Marathon runners consuming large amounts of water to avoid dehydration during their 26-mile run should know that too much of a good thing can lead to illness.
Twenty-one runners out of the 5,082 race finishers of the 2000 Houston Marathon developed hyponatremia, a condition in which the sodium concentration in the blood drops because there is too much water in the bloodstream and an inadequate excretion of water in urine. Fourteen of these runners required hospitalization.
Excessive exercise and drinking large amounts of water can lead to steep falls in blood levels of circulating electrolytes (salts), which are essential for many body processes.
Symptoms of hyponatremia can include fatigue, confusion, dizziness and, in extreme cases, coma.
The investigators found that the longer it took runners to finish the marathon, the more likely they were to experience hyponatremia, especially in slower runners with finish times that exceeded 4 hours and 20 minutes.
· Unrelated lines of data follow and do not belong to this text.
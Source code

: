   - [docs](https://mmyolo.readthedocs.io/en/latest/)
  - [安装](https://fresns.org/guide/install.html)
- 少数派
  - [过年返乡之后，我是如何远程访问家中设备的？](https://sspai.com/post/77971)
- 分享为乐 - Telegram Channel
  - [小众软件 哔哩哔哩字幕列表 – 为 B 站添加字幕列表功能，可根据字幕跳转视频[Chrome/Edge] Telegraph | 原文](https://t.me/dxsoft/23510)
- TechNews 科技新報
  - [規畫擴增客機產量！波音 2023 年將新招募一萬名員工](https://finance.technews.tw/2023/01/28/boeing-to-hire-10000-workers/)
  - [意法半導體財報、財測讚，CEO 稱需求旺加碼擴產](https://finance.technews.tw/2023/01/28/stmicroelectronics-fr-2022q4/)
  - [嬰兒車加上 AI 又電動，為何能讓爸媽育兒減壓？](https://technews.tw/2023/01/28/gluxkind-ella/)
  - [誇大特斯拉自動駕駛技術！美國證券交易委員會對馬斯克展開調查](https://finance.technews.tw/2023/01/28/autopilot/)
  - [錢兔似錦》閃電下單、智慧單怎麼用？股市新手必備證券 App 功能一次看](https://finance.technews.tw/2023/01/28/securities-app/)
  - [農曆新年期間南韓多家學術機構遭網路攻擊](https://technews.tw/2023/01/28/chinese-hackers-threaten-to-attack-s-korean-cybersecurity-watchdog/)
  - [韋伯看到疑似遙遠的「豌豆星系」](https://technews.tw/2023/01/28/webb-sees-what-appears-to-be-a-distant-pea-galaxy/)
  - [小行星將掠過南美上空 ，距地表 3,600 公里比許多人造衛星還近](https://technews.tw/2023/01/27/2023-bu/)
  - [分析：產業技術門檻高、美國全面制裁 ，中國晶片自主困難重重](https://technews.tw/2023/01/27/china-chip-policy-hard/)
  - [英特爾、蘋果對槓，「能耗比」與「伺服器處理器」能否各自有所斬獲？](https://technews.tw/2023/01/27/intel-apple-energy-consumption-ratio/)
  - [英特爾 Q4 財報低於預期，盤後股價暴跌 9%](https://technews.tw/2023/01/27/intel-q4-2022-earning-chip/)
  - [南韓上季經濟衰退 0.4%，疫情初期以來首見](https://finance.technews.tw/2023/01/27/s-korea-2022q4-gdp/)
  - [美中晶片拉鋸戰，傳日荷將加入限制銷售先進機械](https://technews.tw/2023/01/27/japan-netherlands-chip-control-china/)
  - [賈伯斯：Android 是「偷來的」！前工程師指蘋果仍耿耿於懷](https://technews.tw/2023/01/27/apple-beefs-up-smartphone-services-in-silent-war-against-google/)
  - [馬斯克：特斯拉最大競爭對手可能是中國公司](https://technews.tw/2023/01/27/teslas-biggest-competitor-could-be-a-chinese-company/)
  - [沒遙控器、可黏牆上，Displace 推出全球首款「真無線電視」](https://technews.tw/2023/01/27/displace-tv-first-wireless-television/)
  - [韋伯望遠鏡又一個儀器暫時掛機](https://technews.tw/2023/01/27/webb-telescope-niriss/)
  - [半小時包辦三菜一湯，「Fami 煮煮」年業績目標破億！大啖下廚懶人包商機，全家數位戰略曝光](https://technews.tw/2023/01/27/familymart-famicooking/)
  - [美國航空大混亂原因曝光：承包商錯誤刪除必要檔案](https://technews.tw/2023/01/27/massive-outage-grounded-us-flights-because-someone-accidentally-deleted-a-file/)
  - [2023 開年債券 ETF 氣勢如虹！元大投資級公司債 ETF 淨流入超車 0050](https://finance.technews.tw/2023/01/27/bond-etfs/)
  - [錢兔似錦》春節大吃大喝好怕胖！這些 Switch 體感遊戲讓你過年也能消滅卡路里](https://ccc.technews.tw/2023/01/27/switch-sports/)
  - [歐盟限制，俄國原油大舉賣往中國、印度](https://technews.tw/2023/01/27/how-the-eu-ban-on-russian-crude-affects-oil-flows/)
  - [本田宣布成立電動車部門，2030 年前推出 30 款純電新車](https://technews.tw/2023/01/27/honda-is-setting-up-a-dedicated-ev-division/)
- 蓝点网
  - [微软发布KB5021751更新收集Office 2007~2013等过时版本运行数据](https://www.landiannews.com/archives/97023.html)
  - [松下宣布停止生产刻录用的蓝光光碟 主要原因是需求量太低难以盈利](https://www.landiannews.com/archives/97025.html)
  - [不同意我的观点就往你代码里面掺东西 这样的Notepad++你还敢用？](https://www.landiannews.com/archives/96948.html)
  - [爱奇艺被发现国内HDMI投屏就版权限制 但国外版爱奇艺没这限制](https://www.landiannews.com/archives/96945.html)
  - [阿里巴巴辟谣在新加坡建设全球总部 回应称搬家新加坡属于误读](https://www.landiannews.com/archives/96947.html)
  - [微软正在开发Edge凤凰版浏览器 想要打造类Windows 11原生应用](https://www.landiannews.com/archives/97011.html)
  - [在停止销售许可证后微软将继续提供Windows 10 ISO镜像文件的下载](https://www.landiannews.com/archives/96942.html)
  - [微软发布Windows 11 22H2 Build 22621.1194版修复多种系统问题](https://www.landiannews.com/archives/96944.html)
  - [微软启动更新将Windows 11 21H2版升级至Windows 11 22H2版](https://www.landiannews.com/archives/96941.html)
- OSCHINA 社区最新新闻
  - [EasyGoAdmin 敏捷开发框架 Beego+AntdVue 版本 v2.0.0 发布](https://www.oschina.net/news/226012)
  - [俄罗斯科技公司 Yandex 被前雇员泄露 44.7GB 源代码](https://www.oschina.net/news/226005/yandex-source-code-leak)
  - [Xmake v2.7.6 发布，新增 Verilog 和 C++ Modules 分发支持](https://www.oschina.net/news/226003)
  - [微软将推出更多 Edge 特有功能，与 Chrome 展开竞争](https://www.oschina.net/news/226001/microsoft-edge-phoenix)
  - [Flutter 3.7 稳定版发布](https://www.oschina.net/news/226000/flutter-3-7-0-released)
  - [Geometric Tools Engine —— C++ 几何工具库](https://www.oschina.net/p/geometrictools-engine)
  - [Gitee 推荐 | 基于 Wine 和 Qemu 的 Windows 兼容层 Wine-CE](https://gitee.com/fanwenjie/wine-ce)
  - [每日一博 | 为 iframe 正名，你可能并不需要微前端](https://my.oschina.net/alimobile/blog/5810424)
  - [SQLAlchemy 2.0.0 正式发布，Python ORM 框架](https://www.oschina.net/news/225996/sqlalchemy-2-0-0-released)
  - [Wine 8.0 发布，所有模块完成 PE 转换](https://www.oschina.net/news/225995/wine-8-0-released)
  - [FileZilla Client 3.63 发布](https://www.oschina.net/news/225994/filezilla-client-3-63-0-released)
Beginner runners are more likely to stop at water stations at each mile along the 26-mile route consuming a cup or two of water because they were told they could get dehydrated running the race. Elite marathon runners on the other hand may consume water only one time during the race.
To strike a healthy balance, researchers suggest that runners should only drink water when they think they need it, or if they are sweating more than usual, for example, on a hot and humid day.
Runners should not consume more than 800 millilitres (about two cups) of water for each hour they are on the course.
In addition, taking nonsteroidal anti-inflammatory pain relievers before or during the race also increases a person's risk for hyponatremia. Runners should only take acetaminophen before or during a race.
Lastly, runners should consume salty food, like pretzels or a salty bagel, as part of their pre-race meal.